Going through the data below, please show each line containing the string "logging".

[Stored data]
=======

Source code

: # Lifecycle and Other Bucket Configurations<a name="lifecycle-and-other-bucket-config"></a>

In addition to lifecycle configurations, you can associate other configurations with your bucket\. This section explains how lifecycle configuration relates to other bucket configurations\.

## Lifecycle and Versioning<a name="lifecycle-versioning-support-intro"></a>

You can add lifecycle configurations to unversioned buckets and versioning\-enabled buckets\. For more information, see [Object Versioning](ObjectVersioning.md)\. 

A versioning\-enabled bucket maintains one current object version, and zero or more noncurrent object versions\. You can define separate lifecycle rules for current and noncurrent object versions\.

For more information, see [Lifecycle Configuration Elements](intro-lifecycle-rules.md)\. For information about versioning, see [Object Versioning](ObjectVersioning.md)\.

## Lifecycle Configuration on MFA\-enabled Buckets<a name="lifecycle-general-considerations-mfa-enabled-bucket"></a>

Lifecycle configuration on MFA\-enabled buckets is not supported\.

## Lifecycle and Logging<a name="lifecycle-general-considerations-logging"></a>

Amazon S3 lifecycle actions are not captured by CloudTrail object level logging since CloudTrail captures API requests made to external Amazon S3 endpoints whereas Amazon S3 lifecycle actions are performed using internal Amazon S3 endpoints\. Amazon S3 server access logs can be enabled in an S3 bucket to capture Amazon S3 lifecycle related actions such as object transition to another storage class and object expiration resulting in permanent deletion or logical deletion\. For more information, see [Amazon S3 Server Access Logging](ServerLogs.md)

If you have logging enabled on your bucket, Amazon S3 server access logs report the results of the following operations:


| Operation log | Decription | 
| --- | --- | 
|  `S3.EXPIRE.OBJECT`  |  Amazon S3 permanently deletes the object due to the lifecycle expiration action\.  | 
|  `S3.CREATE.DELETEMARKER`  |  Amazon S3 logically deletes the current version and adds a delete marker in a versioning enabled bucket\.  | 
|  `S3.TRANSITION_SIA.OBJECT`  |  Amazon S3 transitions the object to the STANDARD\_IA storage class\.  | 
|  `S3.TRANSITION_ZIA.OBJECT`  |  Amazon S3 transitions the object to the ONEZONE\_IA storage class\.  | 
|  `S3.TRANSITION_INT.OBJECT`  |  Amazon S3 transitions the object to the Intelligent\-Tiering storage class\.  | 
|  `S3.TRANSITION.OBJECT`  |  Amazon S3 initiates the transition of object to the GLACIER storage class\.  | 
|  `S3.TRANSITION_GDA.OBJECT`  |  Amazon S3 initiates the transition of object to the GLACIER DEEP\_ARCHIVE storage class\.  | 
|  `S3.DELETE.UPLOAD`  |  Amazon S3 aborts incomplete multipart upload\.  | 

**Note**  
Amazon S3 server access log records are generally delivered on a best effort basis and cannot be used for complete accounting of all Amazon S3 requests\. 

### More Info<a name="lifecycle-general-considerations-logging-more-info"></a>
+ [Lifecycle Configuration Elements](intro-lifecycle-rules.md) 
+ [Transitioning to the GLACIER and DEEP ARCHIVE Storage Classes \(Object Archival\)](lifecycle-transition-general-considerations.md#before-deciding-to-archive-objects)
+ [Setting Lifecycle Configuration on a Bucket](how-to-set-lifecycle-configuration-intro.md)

=======

• [Exercise answer]
## Lifecycle and Logging<a name="lifecycle-general-considerations-logging"></a>
Amazon S3 lifecycle actions are not captured by CloudTrail object level logging since CloudTrail captures API requests made to external Amazon S3 endpoints whereas Amazon S3 lifecycle actions are performed using internal Amazon S3 endpoints\. Amazon S3 server access logs can be enabled in an S3 bucket to capture Amazon S3 lifecycle related actions such as object transition to another storage class and object expiration resulting in permanent deletion or logical deletion\. For more information, see [Amazon S3 Server Access Logging](ServerLogs.md)
If you have logging enabled on your bucket, Amazon S3 server access logs report the results of the following operations:
### More Info<a name="lifecycle-general-considerations-logging-more-info"></a>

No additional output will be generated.